--- Task input Enclosed Below ---
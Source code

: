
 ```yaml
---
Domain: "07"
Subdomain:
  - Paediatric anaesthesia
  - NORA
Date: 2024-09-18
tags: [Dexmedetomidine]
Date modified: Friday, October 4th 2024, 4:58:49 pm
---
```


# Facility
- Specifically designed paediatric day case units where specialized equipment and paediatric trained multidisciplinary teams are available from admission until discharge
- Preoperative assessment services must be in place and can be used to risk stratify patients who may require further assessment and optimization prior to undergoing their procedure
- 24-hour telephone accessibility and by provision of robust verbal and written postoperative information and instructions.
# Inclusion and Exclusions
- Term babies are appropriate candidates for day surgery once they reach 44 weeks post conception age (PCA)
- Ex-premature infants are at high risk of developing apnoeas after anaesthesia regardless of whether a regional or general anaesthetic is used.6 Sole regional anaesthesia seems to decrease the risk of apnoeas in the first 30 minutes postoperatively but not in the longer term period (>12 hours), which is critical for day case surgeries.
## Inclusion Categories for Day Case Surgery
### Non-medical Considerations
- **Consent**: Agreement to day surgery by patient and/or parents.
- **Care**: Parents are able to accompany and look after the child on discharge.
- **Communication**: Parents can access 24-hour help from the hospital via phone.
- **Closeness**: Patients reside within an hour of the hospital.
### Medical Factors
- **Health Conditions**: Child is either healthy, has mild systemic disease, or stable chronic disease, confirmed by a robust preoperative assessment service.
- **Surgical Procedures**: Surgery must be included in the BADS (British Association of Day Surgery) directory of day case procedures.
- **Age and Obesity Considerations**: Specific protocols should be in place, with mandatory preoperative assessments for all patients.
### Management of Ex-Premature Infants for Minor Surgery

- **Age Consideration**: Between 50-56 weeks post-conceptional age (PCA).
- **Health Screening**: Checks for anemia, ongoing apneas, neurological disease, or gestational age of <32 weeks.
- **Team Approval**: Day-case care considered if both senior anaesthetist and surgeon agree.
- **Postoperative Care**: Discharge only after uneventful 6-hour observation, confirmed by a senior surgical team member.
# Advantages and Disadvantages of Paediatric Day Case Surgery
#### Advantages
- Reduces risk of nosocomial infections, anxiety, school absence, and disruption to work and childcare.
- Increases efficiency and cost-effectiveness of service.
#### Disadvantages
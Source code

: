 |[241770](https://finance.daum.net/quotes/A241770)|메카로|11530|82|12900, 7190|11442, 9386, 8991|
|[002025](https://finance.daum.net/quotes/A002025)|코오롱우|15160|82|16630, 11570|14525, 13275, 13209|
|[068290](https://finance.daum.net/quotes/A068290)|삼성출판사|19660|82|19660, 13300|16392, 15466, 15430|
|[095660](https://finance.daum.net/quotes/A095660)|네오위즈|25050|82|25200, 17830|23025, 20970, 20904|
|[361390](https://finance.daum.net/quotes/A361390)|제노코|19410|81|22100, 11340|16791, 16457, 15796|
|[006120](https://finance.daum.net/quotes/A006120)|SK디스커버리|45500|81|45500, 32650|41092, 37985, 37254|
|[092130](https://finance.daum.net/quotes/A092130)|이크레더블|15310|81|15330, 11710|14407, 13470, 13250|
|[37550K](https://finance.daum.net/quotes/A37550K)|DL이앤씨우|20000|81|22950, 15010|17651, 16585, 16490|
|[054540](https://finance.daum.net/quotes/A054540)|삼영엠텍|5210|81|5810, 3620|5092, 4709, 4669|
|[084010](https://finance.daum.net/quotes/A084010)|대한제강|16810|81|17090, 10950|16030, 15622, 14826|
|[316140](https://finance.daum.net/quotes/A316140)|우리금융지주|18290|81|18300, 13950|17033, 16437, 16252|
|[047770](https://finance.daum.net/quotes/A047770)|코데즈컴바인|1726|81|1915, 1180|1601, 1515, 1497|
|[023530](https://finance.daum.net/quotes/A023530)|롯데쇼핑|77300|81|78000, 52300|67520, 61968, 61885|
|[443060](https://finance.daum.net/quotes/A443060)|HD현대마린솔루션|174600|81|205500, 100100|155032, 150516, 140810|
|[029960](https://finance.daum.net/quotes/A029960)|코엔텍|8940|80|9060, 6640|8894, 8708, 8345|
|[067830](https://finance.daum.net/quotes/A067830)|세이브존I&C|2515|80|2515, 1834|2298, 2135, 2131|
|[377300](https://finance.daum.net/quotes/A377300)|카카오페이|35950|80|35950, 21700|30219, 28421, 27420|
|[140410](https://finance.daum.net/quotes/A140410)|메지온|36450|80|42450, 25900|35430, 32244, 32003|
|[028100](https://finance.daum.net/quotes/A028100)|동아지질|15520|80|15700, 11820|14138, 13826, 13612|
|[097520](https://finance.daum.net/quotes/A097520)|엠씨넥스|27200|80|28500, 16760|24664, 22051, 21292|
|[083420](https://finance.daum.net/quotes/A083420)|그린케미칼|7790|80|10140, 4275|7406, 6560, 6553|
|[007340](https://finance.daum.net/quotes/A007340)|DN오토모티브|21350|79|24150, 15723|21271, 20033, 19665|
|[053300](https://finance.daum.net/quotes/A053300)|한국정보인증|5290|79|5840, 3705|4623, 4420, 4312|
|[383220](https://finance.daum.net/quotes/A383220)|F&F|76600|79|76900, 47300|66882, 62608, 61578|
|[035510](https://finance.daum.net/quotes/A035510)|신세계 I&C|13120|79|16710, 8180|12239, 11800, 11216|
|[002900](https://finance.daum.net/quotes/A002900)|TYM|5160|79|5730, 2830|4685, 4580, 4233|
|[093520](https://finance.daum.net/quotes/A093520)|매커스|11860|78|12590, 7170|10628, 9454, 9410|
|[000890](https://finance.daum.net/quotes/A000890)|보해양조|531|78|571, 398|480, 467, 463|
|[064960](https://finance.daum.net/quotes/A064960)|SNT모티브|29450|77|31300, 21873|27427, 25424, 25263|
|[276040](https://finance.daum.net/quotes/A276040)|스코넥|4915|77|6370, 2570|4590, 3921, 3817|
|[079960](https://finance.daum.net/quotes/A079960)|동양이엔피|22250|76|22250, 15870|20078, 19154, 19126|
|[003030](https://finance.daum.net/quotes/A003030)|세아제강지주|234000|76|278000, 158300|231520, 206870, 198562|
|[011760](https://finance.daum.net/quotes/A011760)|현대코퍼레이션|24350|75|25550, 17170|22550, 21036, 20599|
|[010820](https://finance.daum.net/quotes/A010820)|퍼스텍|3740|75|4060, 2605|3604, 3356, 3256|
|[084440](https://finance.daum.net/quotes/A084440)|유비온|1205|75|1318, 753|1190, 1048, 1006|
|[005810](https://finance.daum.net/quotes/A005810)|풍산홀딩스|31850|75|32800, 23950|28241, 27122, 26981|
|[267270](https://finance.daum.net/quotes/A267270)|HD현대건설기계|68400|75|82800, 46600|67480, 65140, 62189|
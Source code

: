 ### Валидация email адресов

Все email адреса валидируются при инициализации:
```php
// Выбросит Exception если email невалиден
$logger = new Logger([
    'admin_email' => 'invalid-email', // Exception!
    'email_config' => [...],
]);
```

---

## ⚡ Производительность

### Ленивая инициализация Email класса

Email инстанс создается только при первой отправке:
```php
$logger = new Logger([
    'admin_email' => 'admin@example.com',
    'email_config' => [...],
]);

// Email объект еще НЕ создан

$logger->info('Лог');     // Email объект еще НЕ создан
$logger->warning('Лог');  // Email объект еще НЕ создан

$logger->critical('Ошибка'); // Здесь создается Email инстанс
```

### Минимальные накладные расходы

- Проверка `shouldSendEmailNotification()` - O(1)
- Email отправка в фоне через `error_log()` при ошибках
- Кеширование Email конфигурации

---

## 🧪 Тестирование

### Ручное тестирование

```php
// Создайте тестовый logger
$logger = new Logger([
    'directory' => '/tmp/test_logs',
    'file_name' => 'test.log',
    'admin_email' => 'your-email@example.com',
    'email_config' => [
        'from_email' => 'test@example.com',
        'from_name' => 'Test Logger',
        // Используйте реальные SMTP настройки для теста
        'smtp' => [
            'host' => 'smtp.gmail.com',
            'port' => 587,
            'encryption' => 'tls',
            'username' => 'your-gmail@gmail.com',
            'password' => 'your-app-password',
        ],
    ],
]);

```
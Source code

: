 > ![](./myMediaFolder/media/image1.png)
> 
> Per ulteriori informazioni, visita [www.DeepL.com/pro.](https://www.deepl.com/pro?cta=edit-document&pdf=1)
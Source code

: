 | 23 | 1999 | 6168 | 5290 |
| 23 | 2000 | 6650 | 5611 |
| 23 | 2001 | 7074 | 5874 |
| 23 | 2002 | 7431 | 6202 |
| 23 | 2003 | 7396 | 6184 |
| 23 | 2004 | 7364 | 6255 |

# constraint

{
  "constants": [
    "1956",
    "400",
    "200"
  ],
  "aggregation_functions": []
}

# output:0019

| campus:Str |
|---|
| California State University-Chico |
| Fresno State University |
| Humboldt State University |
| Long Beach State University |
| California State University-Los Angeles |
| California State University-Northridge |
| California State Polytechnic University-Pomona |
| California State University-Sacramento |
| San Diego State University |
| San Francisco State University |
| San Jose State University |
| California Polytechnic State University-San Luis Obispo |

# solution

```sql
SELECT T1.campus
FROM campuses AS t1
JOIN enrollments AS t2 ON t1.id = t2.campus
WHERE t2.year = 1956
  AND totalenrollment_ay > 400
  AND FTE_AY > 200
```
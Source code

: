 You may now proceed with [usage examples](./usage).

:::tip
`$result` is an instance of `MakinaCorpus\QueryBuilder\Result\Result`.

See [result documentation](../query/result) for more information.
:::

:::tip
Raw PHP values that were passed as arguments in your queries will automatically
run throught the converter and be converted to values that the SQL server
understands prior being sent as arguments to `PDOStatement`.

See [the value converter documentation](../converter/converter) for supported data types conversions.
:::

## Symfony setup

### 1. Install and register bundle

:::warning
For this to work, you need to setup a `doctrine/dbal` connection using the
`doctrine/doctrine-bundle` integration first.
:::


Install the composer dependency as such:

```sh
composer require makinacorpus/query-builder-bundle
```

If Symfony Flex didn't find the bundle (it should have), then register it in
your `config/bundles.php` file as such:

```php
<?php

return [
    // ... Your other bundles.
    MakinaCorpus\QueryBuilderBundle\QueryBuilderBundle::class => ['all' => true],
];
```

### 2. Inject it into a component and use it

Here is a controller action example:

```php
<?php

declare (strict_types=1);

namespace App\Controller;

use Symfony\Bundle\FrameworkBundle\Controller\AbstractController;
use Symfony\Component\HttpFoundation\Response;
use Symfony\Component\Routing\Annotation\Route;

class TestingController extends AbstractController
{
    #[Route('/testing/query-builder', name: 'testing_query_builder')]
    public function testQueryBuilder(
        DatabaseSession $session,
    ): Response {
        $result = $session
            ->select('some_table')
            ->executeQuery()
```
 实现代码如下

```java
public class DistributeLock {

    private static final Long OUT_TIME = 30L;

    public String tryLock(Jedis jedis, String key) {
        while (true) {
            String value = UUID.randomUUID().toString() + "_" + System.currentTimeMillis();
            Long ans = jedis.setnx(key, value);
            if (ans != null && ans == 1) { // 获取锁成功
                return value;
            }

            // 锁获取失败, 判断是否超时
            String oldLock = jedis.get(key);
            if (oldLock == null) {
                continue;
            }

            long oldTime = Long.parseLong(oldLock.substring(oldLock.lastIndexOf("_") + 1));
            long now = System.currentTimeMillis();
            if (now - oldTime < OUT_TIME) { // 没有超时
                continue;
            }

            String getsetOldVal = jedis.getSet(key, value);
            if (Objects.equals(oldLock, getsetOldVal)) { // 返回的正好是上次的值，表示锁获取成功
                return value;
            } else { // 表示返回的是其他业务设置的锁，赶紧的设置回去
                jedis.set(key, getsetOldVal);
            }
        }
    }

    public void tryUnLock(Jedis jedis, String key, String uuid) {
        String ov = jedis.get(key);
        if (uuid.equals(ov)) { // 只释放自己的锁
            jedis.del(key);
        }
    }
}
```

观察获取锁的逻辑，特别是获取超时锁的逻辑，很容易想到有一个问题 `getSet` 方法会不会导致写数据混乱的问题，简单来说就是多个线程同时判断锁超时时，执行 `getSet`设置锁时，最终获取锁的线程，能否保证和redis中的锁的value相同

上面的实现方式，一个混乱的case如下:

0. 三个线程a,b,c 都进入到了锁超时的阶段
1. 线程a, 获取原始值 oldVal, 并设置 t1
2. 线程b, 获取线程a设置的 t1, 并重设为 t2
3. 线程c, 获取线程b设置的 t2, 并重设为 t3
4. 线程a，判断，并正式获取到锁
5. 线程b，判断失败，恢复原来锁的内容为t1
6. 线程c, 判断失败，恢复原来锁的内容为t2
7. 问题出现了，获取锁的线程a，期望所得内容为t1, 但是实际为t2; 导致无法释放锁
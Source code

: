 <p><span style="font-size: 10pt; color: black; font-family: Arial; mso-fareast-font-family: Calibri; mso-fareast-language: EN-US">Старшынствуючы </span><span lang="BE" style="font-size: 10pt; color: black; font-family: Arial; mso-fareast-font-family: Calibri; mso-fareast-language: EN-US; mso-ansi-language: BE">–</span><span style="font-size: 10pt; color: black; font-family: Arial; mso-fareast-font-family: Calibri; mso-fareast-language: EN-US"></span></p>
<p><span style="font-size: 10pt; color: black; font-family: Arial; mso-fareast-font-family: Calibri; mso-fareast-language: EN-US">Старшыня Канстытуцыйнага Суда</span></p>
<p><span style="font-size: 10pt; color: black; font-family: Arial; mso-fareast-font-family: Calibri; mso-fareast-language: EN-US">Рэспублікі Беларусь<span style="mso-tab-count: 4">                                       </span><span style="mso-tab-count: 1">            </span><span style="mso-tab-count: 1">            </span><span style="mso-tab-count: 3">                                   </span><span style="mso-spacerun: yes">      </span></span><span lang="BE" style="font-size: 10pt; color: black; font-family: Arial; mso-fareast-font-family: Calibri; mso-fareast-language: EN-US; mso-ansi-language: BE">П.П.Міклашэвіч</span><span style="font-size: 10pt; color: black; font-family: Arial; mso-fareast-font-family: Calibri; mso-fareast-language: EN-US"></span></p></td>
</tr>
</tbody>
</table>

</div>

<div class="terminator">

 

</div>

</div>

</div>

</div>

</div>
--- End of Enclosed Task input ---
[Your instructions] Look through the data and gather every line with the string "warning" in it.

[Task answer]
$logger->warning('Лог');  // Email объект еще НЕ создан
:::warning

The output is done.